Results of a decade of experience with 988 tibial plateau fractures are presented. Maximum plateau depression was measured on initial and follow-up x-ray studies, and knee instability was clinically evaluated to identify minor and major fractures as a guide to management. Demographic, treatment, and complication data were gathered prospectively in 753 fractures. Four hundred thirty-seven "major" tibial plateau fractures (44% of cases) were treated operatively; the remainder were treated by traction. Three hundred twenty patients who sustained only a plateau fracture were followed from 1 to 10 years, with an average of 3.7 years. Nonsurgical treatment included Buck's traction (89% of closed treatment cases) or a "knee exerciser" device utilizing skeletal traction in a Hodgson-Pearson apparatus. Early intermittent passive and active knee motion was encouraged. The complication rate of traction was 8%. The complication rate in operated patients was 19%, much of which was due to infection. Methods for objective and subjective scoring of both traction and operative results were developed and utilized. Results show that anatomic reduction of plateau fractures, in addition to early motion, is a major factor contributing to successful management of this potentially disabling injury.

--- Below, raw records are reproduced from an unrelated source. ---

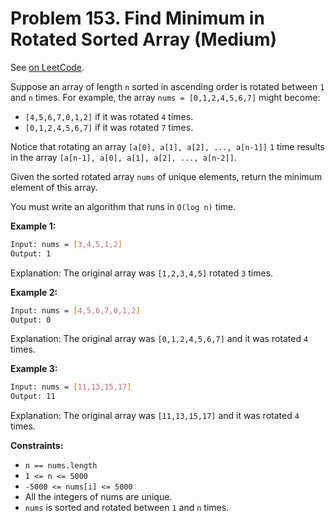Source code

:Problem 153. Find Minimum in Rotated Sorted Array (Medium)
==========================================================

See [on LeetCode](https://leetcode.com/problems/find-minimum-in-rotated-sorted-array/).

Suppose an array of length `n` sorted in ascending order is rotated between `1` and `n` times. For example, the array `nums = [0,1,2,4,5,6,7]` might become:

* `[4,5,6,7,0,1,2]` if it was rotated `4` times.
* `[0,1,2,4,5,6,7]` if it was rotated `7` times.

Notice that rotating an array `[a[0], a[1], a[2], ..., a[n-1]]` `1` time results in the array `[a[n-1], a[0], a[1], a[2], ..., a[n-2]]`.

Given the sorted rotated array `nums` of unique elements, return the minimum element of this array.

You must write an algorithm that runs in `O(log n)` time.

**Example 1:**

```bash
Input: nums = [3,4,5,1,2]
Output: 1
```

Explanation: The original array was `[1,2,3,4,5]` rotated `3` times.

**Example 2:**

```bash
Input: nums = [4,5,6,7,0,1,2]
Output: 0
```

Explanation: The original array was `[0,1,2,4,5,6,7]` and it was rotated `4` times.

**Example 3:**

```bash
Input: nums = [11,13,15,17]
Output: 11
```

Explanation: The original array was `[11,13,15,17]` and it was rotated `4` times.

**Constraints:**

* `n == nums.length`
* `1 <= n <= 5000`
* `-5000 <= nums[i] <= 5000`
* All the integers of nums are unique.
* `nums` is sorted and rotated between `1` and `n` times.
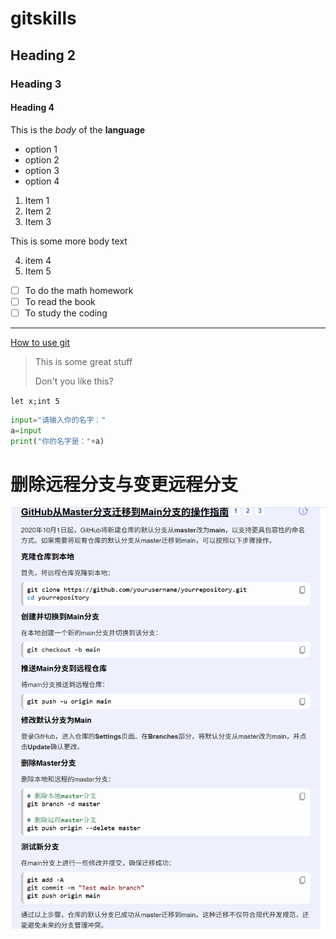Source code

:# gitskills

## Heading 2

### Heading 3

#### Heading 4

This is the *body* of the **language**

* option 1
* option 2
* option 3
* option 4 

1. Item 1
2. Item 2
3. Item 3

This is some more body text

4. item 4
5. Item 5

- [ ] To do the math homework
- [ ] To read the book
- [ ] To study the coding

-----

[How to use git](https://liaoxuefeng.com/books/git/introduction/index.html)

> This is some great stuff
>
> Don't you like this?

`let x;int 5`

```python
input="请输入你的名字："
a=input
print("你的名字是："+a)
```

# 删除远程分支与变更远程分支

![图文教程](wechat_2025-09-28_113658_694.png)
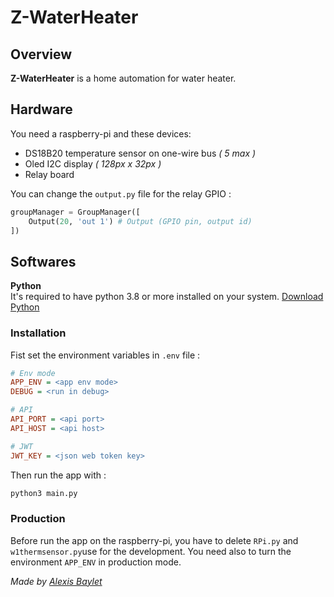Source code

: # Z-WaterHeater

## Overview
**Z-WaterHeater** is a home automation for water heater.


## Hardware

You need a raspberry-pi and these devices:
+ DS18B20 temperature sensor on one-wire bus *( 5 max )*
+ Oled I2C display *( 128px x 32px )*
+ Relay board

You can change the `output.py` file for the relay GPIO :

```python
groupManager = GroupManager([
    Output(20, 'out 1') # Output (GPIO pin, output id)
])
```

## Softwares

**Python** <br>
It's required to have python 3.8 or more  installed on your system.
[Download Python](https://www.python.org/downloads/)

### Installation

Fist set the environment variables in `.env` file :
```ini
# Env mode
APP_ENV = <app env mode>
DEBUG = <run in debug>

# API
API_PORT = <api port>
API_HOST = <api host>

# JWT
JWT_KEY = <json web token key>
```

Then run the app with :

```sh 
python3 main.py
```

### Production

Before run the app on the raspberry-pi, you have to delete `RPi.py` and `w1thermsensor.py`use for the development.
You need also to turn the environment `APP_ENV` in production mode.

*Made by [Alexis Baylet](https://github.com/Alexis-ba6)*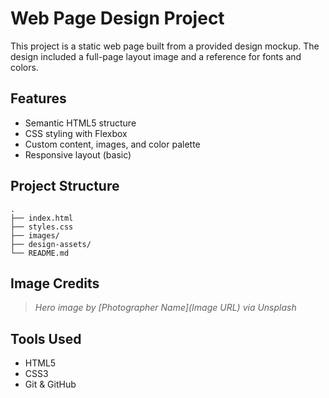 # Web Page Design Project

This project is a static web page built from a provided design mockup. The design included a full-page layout image and a reference for fonts and colors.

## Features

* Semantic HTML5 structure
* CSS styling with Flexbox
* Custom content, images, and color palette
* Responsive layout (basic)

## Project Structure

```
.
├── index.html
├── styles.css
├── images/
├── design-assets/
└── README.md
```

## Image Credits

> *Hero image by \[Photographer Name]\(Image URL) via Unsplash*

## Tools Used

* HTML5
* CSS3
* Git & GitHub
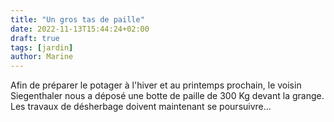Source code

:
 ```yaml
---
title: "Un gros tas de paille"
date: 2022-11-13T15:44:24+02:00
draft: true
tags: [jardin]
author: Marine
---
```

Afin de préparer le potager à l'hiver et au printemps prochain, le voisin Siegenthaler nous a déposé une botte de paille de 300 Kg devant la grange. Les travaux de désherbage doivent maintenant se poursuivre...
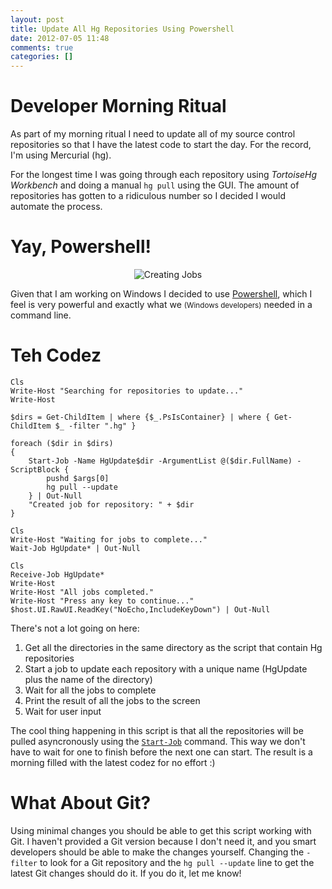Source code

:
 ```yaml
---
layout: post
title: Update All Hg Repositories Using Powershell
date: 2012-07-05 11:48
comments: true
categories: []
---
```

<h1>Developer Morning Ritual</h1>

<p>As part of my morning ritual I need to update all of my source control repositories so that I have the latest code to start the day. For the record, I'm using Mercurial (hg).</p>

<p>For the longest time I was going through each repository using <em>TortoiseHg Workbench</em> and doing a manual <code>hg pull</code> using the GUI. The amount of repositories has gotten to a ridiculous number so I decided I would automate the process.</p>

<h1>Yay, Powershell!</h1>

<div style="text-align:center;">
  <img src="http://i.imgur.com/hxnBnl.png" alt="Creating Jobs" />
</div>

<p>Given that I am working on Windows I decided to use <a href="http://en.wikipedia.org/wiki/Windows_PowerShell">Powershell</a>, which I feel is very powerful and exactly what we <small>(Windows developers)</small> needed in a command line.</p>

<h1>Teh Codez</h1>

	Cls
	Write-Host "Searching for repositories to update..."
	Write-Host

	$dirs = Get-ChildItem | where {$_.PsIsContainer} | where { Get-ChildItem $_ -filter ".hg" } 

	foreach ($dir in $dirs)
	{
		Start-Job -Name HgUpdate$dir -ArgumentList @($dir.FullName) -ScriptBlock {
			pushd $args[0]
			hg pull --update
		} | Out-Null
		"Created job for repository: " + $dir
	}

	Cls
	Write-Host "Waiting for jobs to complete..."
	Wait-Job HgUpdate* | Out-Null

	Cls
	Receive-Job HgUpdate*
	Write-Host
	Write-Host "All jobs completed."
	Write-Host "Press any key to continue..."
	$host.UI.RawUI.ReadKey("NoEcho,IncludeKeyDown") | Out-Null

<p>There's not a lot going on here:</p>

<ol>
<li>Get all the directories in the same directory as the script that contain Hg repositories</li>
<li>Start a job to update each repository with a unique name (HgUpdate plus the name of the directory)</li>
<li>Wait for all the jobs to complete</li>
<li>Print the result of all the jobs to the screen</li>
<li>Wait for user input</li>
</ol>

<p>The cool thing happening in this script is that all the repositories will be pulled asyncronously using the <a href="http://technet.microsoft.com/en-us/library/hh849698.aspx"><code>Start-Job</code></a> command. This way we don't have to wait for one to finish before the next one can start. The result is a morning filled with the latest codez for no effort :)</p>

<h1>What About Git?</h1>

<p>Using minimal changes you should be able to get this script working with Git. I haven't provided a Git version because I don't need it, and you smart developers should be able to make the changes yourself. Changing the <code>-filter</code> to look for a Git repository and the <code>hg pull --update</code> line to get the latest Git changes should do it. If you do it, let me know!</p>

本文介绍了对988例胫骨平台骨折长达十年的治疗经验结果。通过初次及随访时的X线检查测量平台最大凹陷程度,并对膝关节稳定性进行临床评估,以区分轻度和重度骨折,为治疗提供指导。前瞻性收集了753例骨折患者的人口统计学、治疗及并发症数据。437例“重度”胫骨平台骨折(占病例的44%)接受了手术治疗;其余患者采用牵引治疗。320例仅发生平台骨折的患者接受了1至10年的随访,平均随访时间为3.7年。非手术治疗包括布氏牵引(占闭合性治疗病例的89%)或在霍奇森 - 皮尔逊装置中使用骨牵引的“膝关节锻炼器”。鼓励早期进行间歇性被动和主动膝关节活动。牵引治疗的并发症发生率为8%。手术患者的并发症发生率为19%,其中大部分是由感染引起的。我们制定并采用了牵引和手术结果的客观及主观评分方法。结果表明,除早期活动外,平台骨折的解剖复位是成功治疗这种可能导致残疾的损伤的主要因素。